Shut down the Hazelcast client instance and thus free the Hazelcast map reference.

Defining the ElementListener method

package org.talend.components.hazelcast;

import com.hazelcast.core.HazelcastInstance;
import com.hazelcast.core.IMap;
import org.talend.sdk.component.api.component.Icon;
import org.talend.sdk.component.api.component.Version;
import org.talend.sdk.component.api.configuration.Option;
import org.talend.sdk.component.api.meta.Documentation;
import org.talend.sdk.component.api.processor.ElementListener;
import org.talend.sdk.component.api.processor.Processor;
import org.talend.sdk.component.api.record.Record;

import javax.annotation.PostConstruct;
import javax.annotation.PreDestroy;
import javax.json.bind.Jsonb;
import java.io.Serializable;

import static org.talend.sdk.component.api.component.Icon.IconType.CUSTOM;

@Version
@Icon(custom = "Hazelcast", value = CUSTOM)
@Processor(name = "Output")
@Documentation("Hazelcast output component")
public class HazelcastOutput implements Serializable {

    private final HazelcastOutputConfig configuration;

    private final HazelcastService hazelcastService;

    private final Jsonb jsonb;

    public HazelcastOutput(@Option("configuration") final HazelcastOutputConfig configuration,
            final HazelcastService hazelcastService, final Jsonb jsonb) {
        this.configuration = configuration;
        this.hazelcastService = hazelcastService;
        this.jsonb = jsonb;
    }

    @PostConstruct
    public void init() {
        //no-op
    }

    @PreDestroy
    public void release() {
        this.hazelcastService.shutdownInstance();
    }

    @ElementListener
    public void onElement(final Record record) {
        final String key = record.getString(configuration.getKey());
        final String value = jsonb.toJson(record);

        final HazelcastInstance hz = hazelcastService.getOrCreateIntance(configuration.getDataset().getConnection());
        final IMap<String, String> map = hz.getMap(configuration.getDataset().getMapName());
        map.put(key, value);
    }

}

We get the key attribute from the incoming record and then convert the hole record to a json string. Then we insert the key/value into the hazelcast map.

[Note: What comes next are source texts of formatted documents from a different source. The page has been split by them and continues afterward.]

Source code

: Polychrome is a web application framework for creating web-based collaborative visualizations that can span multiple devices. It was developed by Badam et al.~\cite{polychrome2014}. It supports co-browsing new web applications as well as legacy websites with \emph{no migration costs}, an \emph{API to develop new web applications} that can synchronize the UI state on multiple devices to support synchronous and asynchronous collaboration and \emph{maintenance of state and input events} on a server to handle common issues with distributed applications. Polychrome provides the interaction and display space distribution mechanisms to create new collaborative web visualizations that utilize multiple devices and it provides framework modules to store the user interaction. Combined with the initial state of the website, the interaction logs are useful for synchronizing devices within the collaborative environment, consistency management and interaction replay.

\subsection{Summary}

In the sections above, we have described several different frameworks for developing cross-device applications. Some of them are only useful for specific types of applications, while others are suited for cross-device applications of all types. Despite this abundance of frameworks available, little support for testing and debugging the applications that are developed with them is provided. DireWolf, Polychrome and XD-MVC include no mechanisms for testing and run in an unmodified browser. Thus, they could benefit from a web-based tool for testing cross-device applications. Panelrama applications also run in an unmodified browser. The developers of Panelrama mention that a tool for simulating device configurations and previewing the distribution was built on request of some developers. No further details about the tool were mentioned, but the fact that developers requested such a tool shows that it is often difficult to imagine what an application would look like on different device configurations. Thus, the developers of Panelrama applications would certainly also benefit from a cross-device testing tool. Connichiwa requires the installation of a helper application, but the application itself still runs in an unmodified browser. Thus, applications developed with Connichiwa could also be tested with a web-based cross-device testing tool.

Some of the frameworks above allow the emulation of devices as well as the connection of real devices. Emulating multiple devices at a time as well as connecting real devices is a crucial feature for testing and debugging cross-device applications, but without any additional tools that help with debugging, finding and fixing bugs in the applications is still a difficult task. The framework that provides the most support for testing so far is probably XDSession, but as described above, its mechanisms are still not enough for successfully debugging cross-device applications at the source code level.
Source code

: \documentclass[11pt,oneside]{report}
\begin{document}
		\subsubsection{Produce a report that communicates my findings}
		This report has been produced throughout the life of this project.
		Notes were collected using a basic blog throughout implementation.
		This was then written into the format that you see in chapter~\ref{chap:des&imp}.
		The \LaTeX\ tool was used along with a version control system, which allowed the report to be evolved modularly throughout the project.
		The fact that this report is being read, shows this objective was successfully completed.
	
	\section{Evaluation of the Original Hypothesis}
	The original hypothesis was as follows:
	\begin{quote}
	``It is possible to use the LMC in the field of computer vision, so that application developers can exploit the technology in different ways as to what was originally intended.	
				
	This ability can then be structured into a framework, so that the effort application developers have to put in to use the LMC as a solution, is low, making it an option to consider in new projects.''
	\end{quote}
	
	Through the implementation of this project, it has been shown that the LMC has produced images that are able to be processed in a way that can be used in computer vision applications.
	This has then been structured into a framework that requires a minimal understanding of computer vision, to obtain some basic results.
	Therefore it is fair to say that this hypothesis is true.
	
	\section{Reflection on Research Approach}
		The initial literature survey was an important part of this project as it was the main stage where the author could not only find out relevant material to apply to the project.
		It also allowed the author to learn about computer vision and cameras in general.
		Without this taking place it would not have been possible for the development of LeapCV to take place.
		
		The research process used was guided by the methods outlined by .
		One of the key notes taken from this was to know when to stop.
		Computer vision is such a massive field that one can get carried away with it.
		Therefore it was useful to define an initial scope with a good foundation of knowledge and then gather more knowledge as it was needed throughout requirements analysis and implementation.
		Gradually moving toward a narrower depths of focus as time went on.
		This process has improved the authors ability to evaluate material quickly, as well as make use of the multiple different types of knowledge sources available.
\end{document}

Testing the output component

Let’s create a unit test for our output component. The idea will be to create a job that will insert the data using this output implementation.

So, let’s create out test class.

package org.talend.components.hazelcast;

import com.hazelcast.core.Hazelcast;
import com.hazelcast.core.HazelcastInstance;
import com.hazelcast.core.IMap;
import org.junit.jupiter.api.AfterAll;
import org.junit.jupiter.api.BeforeAll;
import org.talend.sdk.component.junit.BaseComponentsHandler;
import org.talend.sdk.component.junit5.Injected;
import org.talend.sdk.component.junit5.WithComponents;

@WithComponents("org.talend.components.hazelcast")
class HazelcastOuputTest {

    private static final String MAP_NAME = "MY-DISTRIBUTED-MAP";

    private static HazelcastInstance hazelcastInstance;

    @Injected
    protected BaseComponentsHandler componentsHandler;

    @BeforeAll
    static void init() {
        hazelcastInstance = Hazelcast.newHazelcastInstance();
        //init the map
        final IMap<String, String> map = hazelcastInstances.getMap(MAP_NAME);

    }

    @AfterAll
    static void shutdown() {
        hazelcastInstance.shutdown();
    }

}

Here we start by creating a hazelcast test instance, and we initialize the map. we also shutdown the instance after all the test are executed.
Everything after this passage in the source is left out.